◆ WORK TO COMPLETE
Using the listing, copy each whole line that features "Next".
========
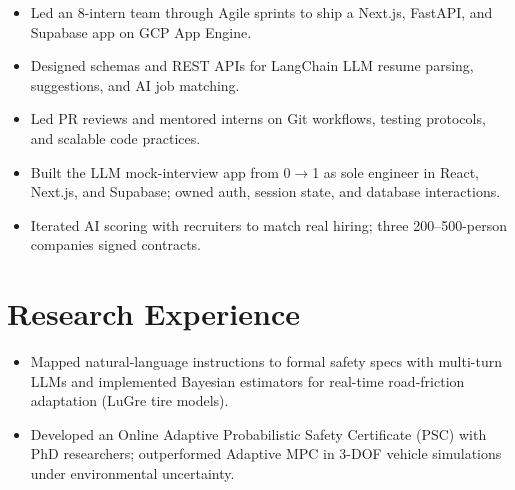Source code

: \documentclass[11pt, letterpaper]{article}
\begin{document}
\vspace{1pt}
\begin{itemize}
  \item Led an 8-intern team through Agile sprints to ship a Next.js, FastAPI, and Supabase app on GCP App Engine.
  \item Designed schemas and REST APIs for LangChain LLM resume parsing, suggestions, and AI job matching.
  \item Led PR reviews and mentored interns on Git workflows, testing protocols, and scalable code practices.
\end{itemize}

\vspace{1pt}
\begin{itemize}
  \item Built the LLM mock-interview app from 0$\to$1 as sole engineer in React, Next.js, and Supabase; owned auth, session state, and database interactions.
  \item Iterated AI scoring with recruiters to match real hiring; three 200--500-person companies signed contracts.
\end{itemize}

\section{Research Experience}
\begin{itemize}
  \item Mapped natural-language instructions to formal safety specs with multi-turn LLMs and implemented Bayesian estimators for real-time road-friction adaptation (LuGre tire models).
  \item Developed an Online Adaptive Probabilistic Safety Certificate (PSC) with PhD researchers; outperformed Adaptive MPC in 3-DOF vehicle simulations under environmental uncertainty.
\end{itemize}
\end{document}
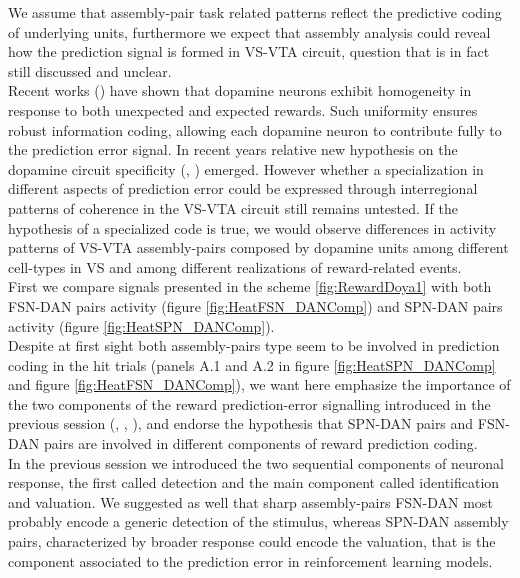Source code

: We assume that assembly-pair task related patterns reflect the predictive coding of underlying units, furthermore we expect that assembly analysis could reveal how the prediction signal is formed in VS-VTA circuit, question that is in fact still discussed and unclear.\\Recent works (\cite{UchidaDop}) have shown that dopamine neurons exhibit homogeneity in response to both unexpected and expected rewards. Such uniformity ensures robust information coding, allowing each dopamine neuron to contribute fully to the prediction error signal. In recent years relative new hypothesis on the dopamine circuit specificity (\cite{Takahashi2016}, \cite{Saunders2018}) emerged. However whether a specialization in different aspects of prediction error could be expressed through interregional patterns of coherence in the VS-VTA circuit still remains untested. If the hypothesis of a specialized code is true, we would observe differences in activity patterns of VS-VTA assembly-pairs composed by dopamine units among different cell-types in VS and among different realizations of reward-related events.\\First we compare signals presented in the scheme \ref{fig:RewardDoya1} with both FSN-DAN pairs activity (figure \ref{fig:HeatFSN_DANComp}) and SPN-DAN pairs activity (figure \ref{fig:HeatSPN_DANComp}).\\Despite at first sight both assembly-pairs type seem to be involved in prediction coding in the hit trials (panels A.1 and A.2 in figure \ref{fig:HeatSPN_DANComp} and figure \ref{fig:HeatFSN_DANComp}), we want here emphasize the importance of the two components of the reward prediction-error signalling introduced in the previous session (\cite{Tobler2003}, \cite{Nomoto2010}, \cite{Fiorillo2013} \cite{Schultz2016}), and endorse the hypothesis that SPN-DAN pairs and FSN-DAN pairs are involved in different components of reward prediction coding.\\
In the previous session we introduced the two sequential components of neuronal response, the first called detection and the main component called identification and valuation. We suggested as well that sharp assembly-pairs FSN-DAN most probably encode a generic detection of the stimulus, whereas SPN-DAN assembly pairs, characterized by broader response could encode the valuation, that is the component associated to the prediction error in reinforcement learning models.\\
========
◆ EXERCISE ANSWER
  \item Led an 8-intern team through Agile sprints to ship a Next.js, FastAPI, and Supabase app on GCP App Engine.
  \item Built the LLM mock-interview app from 0$\to$1 as sole engineer in React, Next.js, and Supabase; owned auth, session state, and database interactions.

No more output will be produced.